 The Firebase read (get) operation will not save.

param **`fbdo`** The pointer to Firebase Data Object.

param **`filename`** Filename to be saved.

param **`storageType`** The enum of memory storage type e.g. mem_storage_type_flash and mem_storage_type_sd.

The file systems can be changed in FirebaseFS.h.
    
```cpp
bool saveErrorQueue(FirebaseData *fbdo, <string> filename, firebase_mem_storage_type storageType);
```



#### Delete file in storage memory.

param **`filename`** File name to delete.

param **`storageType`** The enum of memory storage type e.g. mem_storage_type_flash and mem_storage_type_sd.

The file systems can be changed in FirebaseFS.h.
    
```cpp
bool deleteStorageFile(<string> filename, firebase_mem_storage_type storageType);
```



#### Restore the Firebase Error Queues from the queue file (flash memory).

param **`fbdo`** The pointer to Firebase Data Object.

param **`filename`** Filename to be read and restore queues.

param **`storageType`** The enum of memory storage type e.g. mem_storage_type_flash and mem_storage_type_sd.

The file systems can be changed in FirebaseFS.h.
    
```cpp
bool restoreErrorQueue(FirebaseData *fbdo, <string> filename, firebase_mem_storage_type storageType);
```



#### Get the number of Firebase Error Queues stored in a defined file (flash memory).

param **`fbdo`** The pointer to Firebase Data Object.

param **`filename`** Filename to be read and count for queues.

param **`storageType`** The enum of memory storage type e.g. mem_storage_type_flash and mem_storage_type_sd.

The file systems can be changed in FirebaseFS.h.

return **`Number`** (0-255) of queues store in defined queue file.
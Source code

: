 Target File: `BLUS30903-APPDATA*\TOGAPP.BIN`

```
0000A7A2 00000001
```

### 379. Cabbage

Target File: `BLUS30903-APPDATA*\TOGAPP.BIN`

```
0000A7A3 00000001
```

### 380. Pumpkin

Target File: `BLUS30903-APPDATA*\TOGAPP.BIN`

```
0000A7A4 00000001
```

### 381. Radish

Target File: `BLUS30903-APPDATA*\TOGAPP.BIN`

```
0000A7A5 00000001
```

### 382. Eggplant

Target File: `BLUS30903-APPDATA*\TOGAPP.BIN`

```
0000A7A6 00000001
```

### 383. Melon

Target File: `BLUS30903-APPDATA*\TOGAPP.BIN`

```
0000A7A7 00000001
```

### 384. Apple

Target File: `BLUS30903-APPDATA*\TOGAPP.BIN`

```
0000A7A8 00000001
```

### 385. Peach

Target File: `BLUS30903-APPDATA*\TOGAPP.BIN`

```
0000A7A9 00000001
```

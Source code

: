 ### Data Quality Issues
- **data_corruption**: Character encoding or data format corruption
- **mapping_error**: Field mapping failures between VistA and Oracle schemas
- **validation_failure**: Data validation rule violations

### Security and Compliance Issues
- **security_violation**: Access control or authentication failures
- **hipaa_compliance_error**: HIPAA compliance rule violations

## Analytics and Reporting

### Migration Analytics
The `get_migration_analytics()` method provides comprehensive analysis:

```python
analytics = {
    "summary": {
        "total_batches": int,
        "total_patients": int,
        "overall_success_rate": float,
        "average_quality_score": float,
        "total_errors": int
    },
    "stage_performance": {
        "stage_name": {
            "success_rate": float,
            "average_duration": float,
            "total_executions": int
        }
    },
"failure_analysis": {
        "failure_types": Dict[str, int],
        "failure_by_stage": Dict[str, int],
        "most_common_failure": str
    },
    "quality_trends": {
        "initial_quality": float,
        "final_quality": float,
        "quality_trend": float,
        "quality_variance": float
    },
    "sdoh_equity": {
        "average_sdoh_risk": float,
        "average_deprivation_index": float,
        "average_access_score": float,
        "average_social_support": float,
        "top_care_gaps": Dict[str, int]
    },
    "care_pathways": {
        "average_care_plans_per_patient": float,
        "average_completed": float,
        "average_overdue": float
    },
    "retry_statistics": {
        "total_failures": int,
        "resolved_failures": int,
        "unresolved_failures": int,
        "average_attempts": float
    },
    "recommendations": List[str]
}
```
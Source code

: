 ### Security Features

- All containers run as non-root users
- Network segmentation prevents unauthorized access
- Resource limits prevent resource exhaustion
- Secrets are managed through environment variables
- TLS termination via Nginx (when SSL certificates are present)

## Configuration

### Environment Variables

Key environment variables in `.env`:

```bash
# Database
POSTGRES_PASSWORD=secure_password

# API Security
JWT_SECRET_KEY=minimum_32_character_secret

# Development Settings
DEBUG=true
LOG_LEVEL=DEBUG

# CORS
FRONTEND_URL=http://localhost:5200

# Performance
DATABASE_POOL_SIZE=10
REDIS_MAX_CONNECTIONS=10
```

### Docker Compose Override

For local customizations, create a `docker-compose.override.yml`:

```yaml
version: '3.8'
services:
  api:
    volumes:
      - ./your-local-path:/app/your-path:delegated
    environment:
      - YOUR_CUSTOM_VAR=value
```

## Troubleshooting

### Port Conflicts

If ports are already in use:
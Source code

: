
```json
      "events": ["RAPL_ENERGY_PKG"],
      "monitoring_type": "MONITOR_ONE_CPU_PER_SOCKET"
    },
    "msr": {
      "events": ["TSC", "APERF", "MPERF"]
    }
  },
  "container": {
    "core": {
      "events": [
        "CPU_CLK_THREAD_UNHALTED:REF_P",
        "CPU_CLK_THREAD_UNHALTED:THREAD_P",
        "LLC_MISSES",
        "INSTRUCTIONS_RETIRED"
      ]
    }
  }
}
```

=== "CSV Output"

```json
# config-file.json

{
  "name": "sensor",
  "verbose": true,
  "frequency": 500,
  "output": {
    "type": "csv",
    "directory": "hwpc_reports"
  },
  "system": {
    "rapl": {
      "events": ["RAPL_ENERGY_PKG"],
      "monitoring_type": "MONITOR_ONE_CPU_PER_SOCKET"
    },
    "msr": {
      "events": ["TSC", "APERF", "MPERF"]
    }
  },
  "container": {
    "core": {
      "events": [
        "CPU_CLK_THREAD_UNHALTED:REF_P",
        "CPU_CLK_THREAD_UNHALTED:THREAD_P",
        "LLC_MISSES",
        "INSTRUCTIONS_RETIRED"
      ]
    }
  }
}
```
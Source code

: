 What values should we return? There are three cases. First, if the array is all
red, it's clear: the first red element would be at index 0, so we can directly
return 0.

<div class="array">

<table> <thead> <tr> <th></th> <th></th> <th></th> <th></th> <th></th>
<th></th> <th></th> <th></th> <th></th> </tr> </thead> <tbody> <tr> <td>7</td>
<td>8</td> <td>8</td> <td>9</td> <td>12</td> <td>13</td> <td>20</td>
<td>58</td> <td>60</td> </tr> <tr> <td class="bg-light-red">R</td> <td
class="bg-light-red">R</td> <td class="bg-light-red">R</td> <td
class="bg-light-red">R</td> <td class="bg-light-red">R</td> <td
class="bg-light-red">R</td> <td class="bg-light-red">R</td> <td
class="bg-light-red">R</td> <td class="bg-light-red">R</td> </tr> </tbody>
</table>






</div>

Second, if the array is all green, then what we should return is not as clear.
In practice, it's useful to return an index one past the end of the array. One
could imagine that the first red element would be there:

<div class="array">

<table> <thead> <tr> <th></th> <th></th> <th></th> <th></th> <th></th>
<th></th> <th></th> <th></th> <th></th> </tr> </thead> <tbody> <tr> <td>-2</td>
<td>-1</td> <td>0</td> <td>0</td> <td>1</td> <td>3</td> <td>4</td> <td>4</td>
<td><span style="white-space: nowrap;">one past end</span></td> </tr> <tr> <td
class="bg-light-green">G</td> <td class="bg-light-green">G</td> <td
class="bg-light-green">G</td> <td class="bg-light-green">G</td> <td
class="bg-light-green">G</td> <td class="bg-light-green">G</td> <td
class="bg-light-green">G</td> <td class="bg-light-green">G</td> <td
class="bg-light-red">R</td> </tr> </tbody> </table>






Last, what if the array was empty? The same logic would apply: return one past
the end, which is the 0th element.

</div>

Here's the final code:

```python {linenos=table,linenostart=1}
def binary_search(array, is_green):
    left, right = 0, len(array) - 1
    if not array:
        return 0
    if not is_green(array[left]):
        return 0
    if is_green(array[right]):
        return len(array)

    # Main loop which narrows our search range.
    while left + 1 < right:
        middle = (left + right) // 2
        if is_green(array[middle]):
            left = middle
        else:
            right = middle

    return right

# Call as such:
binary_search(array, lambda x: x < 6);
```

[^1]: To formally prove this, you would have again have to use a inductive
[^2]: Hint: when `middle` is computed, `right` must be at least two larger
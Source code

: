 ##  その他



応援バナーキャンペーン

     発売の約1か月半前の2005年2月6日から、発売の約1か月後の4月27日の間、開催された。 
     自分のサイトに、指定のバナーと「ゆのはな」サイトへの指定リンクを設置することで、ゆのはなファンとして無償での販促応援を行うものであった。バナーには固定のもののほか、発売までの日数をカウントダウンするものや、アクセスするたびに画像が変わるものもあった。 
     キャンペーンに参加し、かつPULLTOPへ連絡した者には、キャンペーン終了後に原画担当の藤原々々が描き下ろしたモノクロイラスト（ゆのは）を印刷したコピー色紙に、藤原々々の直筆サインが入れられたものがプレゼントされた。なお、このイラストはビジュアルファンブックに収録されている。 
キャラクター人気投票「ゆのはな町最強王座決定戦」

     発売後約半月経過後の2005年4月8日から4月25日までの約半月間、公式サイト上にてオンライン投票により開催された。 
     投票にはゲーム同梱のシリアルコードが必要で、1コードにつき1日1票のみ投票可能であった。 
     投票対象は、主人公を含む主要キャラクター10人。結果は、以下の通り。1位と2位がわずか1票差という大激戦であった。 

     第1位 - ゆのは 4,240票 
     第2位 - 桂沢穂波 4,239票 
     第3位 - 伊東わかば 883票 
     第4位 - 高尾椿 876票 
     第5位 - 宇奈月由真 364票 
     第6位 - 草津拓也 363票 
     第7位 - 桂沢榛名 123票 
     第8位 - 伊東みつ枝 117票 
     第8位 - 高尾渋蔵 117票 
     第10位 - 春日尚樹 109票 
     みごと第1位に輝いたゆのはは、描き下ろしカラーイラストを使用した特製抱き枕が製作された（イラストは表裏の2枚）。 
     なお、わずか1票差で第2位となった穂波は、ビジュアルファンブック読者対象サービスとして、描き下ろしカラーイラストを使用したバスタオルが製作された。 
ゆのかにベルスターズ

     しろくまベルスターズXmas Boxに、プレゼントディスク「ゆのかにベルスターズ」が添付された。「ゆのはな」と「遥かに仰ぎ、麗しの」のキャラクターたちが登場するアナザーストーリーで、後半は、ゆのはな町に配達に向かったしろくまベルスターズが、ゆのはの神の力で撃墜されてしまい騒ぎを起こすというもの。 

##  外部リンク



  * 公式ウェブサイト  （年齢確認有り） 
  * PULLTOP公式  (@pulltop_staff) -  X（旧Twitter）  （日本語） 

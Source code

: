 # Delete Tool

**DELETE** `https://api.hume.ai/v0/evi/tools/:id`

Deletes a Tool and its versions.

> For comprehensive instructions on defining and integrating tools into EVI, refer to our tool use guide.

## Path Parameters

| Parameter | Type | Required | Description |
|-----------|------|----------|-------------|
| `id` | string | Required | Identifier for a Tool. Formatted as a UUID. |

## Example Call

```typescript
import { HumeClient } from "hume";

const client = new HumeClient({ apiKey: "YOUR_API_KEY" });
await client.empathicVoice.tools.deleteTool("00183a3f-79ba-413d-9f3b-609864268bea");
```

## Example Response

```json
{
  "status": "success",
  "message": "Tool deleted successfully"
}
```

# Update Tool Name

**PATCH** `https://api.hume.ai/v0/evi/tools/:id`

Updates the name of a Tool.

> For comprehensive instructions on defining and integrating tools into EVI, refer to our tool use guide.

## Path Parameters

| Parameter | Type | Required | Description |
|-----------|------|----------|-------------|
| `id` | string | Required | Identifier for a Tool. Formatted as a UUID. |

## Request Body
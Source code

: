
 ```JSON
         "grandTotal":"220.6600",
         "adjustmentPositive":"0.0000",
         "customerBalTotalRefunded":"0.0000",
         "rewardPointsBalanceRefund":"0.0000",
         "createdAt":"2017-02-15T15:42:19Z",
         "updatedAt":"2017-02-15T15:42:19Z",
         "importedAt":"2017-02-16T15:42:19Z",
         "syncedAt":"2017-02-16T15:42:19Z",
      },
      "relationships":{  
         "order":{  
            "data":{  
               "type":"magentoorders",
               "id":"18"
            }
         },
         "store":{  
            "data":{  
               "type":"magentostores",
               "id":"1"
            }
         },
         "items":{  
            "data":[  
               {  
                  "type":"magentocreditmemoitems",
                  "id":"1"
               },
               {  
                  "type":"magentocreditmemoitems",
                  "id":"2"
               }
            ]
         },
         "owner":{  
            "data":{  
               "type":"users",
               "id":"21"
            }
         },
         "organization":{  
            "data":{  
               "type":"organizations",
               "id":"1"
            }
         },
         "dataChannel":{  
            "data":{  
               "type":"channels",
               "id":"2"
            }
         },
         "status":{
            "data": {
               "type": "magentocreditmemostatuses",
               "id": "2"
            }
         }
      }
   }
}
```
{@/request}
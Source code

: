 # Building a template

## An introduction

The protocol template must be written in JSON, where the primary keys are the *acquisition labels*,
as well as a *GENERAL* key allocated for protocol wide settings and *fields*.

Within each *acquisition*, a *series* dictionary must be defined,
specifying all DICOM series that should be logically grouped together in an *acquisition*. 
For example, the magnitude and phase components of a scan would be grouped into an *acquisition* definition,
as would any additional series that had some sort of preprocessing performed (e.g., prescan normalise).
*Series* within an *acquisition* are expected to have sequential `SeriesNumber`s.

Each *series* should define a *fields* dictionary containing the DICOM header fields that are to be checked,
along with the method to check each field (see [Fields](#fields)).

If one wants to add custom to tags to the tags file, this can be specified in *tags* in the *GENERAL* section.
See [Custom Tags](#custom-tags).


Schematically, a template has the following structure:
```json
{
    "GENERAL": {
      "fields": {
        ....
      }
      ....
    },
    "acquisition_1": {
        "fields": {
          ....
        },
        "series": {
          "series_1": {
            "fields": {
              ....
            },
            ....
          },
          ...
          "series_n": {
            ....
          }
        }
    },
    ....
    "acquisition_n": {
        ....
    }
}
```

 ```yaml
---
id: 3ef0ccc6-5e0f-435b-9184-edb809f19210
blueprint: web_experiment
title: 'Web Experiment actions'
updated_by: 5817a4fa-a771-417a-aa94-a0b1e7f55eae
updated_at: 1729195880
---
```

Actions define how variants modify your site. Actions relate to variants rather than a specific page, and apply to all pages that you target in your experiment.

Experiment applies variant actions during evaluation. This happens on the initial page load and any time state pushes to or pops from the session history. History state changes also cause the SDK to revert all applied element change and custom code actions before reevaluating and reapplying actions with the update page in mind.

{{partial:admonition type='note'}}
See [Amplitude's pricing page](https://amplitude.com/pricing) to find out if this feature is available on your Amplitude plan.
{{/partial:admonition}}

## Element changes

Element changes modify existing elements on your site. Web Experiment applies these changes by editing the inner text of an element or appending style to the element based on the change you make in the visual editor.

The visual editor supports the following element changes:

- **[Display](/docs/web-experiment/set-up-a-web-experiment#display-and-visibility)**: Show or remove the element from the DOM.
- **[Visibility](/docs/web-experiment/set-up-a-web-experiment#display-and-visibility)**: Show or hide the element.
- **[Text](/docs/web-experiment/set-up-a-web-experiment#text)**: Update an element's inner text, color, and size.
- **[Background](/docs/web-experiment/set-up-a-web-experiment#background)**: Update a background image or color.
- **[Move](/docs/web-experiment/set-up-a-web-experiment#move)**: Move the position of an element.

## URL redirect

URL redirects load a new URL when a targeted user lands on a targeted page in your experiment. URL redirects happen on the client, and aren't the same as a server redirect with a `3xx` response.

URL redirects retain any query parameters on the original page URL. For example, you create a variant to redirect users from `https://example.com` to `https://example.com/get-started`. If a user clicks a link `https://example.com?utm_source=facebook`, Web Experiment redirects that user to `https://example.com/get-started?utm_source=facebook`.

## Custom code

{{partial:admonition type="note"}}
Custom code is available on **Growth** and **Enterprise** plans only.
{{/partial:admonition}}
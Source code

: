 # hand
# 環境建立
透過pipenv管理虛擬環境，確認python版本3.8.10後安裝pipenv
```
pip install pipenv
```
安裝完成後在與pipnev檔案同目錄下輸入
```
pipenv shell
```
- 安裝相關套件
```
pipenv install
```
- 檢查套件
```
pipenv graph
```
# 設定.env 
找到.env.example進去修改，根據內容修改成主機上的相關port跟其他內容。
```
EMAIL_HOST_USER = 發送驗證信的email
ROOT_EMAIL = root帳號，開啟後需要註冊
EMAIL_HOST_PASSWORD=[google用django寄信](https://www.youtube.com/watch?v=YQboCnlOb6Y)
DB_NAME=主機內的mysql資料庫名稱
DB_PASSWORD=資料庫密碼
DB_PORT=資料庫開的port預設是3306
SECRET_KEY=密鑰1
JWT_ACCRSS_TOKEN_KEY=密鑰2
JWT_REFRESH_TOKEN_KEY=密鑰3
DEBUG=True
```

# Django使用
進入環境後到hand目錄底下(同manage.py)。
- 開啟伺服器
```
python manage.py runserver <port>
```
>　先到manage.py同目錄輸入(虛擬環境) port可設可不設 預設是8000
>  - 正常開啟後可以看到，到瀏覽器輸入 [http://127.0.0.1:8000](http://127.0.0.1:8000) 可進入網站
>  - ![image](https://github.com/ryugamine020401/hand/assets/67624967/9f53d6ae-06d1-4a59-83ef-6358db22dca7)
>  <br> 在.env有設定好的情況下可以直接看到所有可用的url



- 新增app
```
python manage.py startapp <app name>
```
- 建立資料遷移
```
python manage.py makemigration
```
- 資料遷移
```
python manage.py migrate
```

++++++++

THE TASK:
What should come out is the exact run of lines from the one holding "找到.env.example" through the end of the records above, and nothing besides.

FINISHED EXERCISE:
找到.env.example進去修改，根據內容修改成主機上的相關port跟其他內容。
```
EMAIL_HOST_USER = 發送驗證信的email
ROOT_EMAIL = root帳號，開啟後需要註冊
EMAIL_HOST_PASSWORD=[google用django寄信](https://www.youtube.com/watch?v=YQboCnlOb6Y)
DB_NAME=主機內的mysql資料庫名稱
DB_PASSWORD=資料庫密碼
DB_PORT=資料庫開的port預設是3306
SECRET_KEY=密鑰1
JWT_ACCRSS_TOKEN_KEY=密鑰2
JWT_REFRESH_TOKEN_KEY=密鑰3
DEBUG=True
```

# Django使用
進入環境後到hand目錄底下(同manage.py)。
- 開啟伺服器
```
python manage.py runserver <port>
```
>　先到manage.py同目錄輸入(虛擬環境) port可設可不設 預設是8000
>  - 正常開啟後可以看到，到瀏覽器輸入 [http://127.0.0.1:8000](http://127.0.0.1:8000) 可進入網站
>  - ![image](https://github.com/ryugamine020401/hand/assets/67624967/9f53d6ae-06d1-4a59-83ef-6358db22dca7)
>  <br> 在.env有設定好的情況下可以直接看到所有可用的url



- 新增app
```
python manage.py startapp <app name>
```
- 建立資料遷移
```
python manage.py makemigration
```
- 資料遷移
```
python manage.py migrate
```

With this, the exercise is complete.